▶ [WORK INSTRUCTIONS] Your answer should reproduce every line of the material in which the word "Если" occurs.

═════ AVAILABLE RECORDS ═════

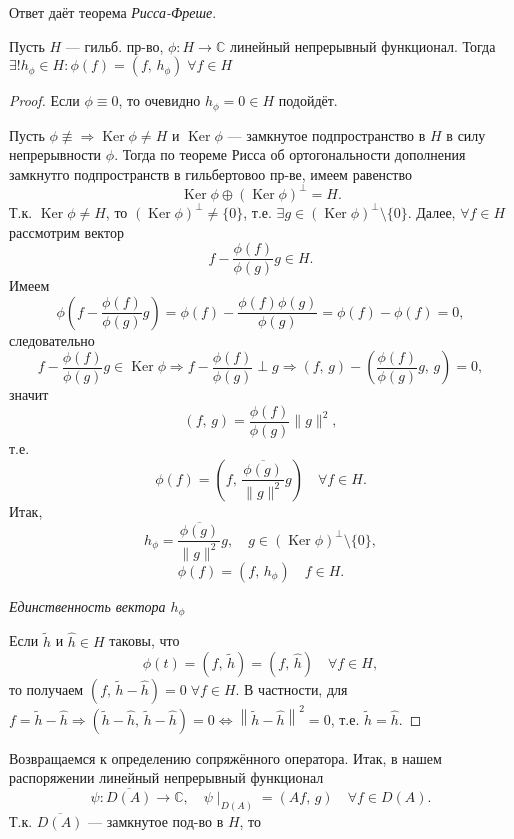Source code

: Ответ даёт теорема \emph{Рисса-Фреше}.
\begin{thm}
Пусть $H$ --- гильб.
пр-во, $\phi : H \to \mathbb{C}$ линейный непрерывный
функционал. Тогда $\exists! h_\phi \in H: \phi(f) =(f,\,h_\phi)
 \; \forall f \in H$
\end{thm}
\begin{proof}
	Если $\phi \equiv 0$, то очевидно $h_\phi=0 \in H$ 
	подойдёт.

	Пусть $\phi \not\equiv \Rightarrow \operatorname{Ker}
	\phi \neq H$ и $\operatorname{Ker} \phi$ --- замкнутое
	подпространство в $H$ в силу непрерывности $\phi$.
	Тогда по теореме Рисса об ортогональности дополнения
	замкнутго подпространств в гильбертовоо пр-ве,
	имеем равенство
	\[
		\operatorname{Ker}\phi \oplus (\operatorname{Ker}\phi)^\perp = H
	.\]
	Т.\:к. $\operatorname{Ker}\phi \neq H$, то 
	$\left( \operatorname{Ker}\phi \right) ^\perp \neq
	\{0\} $, т.\:е. $\exists g \in \left( \operatorname{Ker}\phi \right)^\perp \setminus \{0\}  $.
	Далее, $\forall f \in  H$ рассмотрим вектор
	\[
		f - \frac{\phi(f)}{\phi(g)}g \in H
	.\] 
	Имеем 
	\[
		\phi\left(f - \frac{\phi(f)}{\phi(g)}g\right)=
		\phi(f)- \frac{\phi(f) \phi(g)}{\phi(g)}=
		\phi(f) - \phi(f)=0
	,\]
	следовательно
	\[
		f - \frac{\phi(f)}{\phi(g)}g \in \operatorname{Ker}
		\phi \Rightarrow f - \frac{\phi(f)}{\phi(g)}\perp g
		\Rightarrow (f,\,g) - \left( 
		\frac{\phi(f)}{\phi(g)}g,\,g\right) =0,
	\]
	значит
	\[
		(f,\,g)= \frac{\phi(f)}{\phi(g)}\| g\|^2,
	\]
	т.\:е.
	\[
		\phi(f) = \left( f,\, \frac{\overline{\phi(g)}}{
		\|g \|^2}g \right) \quad \forall f \in H
	.\] 
	Итак,
	\[
		h_\phi= \frac{\overline{\phi(g)}}{\| g\|^2}g,
		\quad g \in \left( \operatorname{Ker}\phi \right) ^\perp \setminus \{0\} 
	,\]
	\[
		\phi(f) = (f,\, h_\phi) \quad f \in H
	.\]

	\emph{Единственность вектора $h_\phi$}
	
	Если $ \tilde{h}$ и $ \hat{h}\in H$ таковы, что
	\[
		\phi(t) =\left(f,\,\tilde{h}\right)=
		\left( f,\, \hat{h} \right) \quad \forall
		f \in H
	,\]
	то        получаем $    \left(f,\,\tilde{h}-\hat{h}\right)=0
	\;          \forall f \in H $. В       частности,
	для $f = \tilde{h}- \hat{h} \Rightarrow 
	 \left( \tilde{h}-\hat{h},\,\tilde{h}-
	 \hat{h}\right)=0 \Leftrightarrow \left\lVert 
  \tilde{h}- \hat{h}\right\rVert^2=0$, т.\:е.  $\tilde{h}=\hat{h}$.
\end{proof}
Возвращаемся к определению сопряжённого оператора.
Итак, в нашем распоряжении линейный непрерывный функционал
\[
	\psi: \overline{D(A)}\to \mathbb{C},
	\quad \psi\mid _{D(A)}= (Af,\,g) \quad \forall
	f \in D(A)
.\] Т.\:к. $\overline{D(A)}$ --- замкнутое под-во в $H$, то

═════

▶ [SOLVED EXERCISE]
	Если $\phi \equiv 0$, то очевидно $h_\phi=0 \in H$ 
	Если $ \tilde{h}$ и $ \hat{h}\in H$ таковы, что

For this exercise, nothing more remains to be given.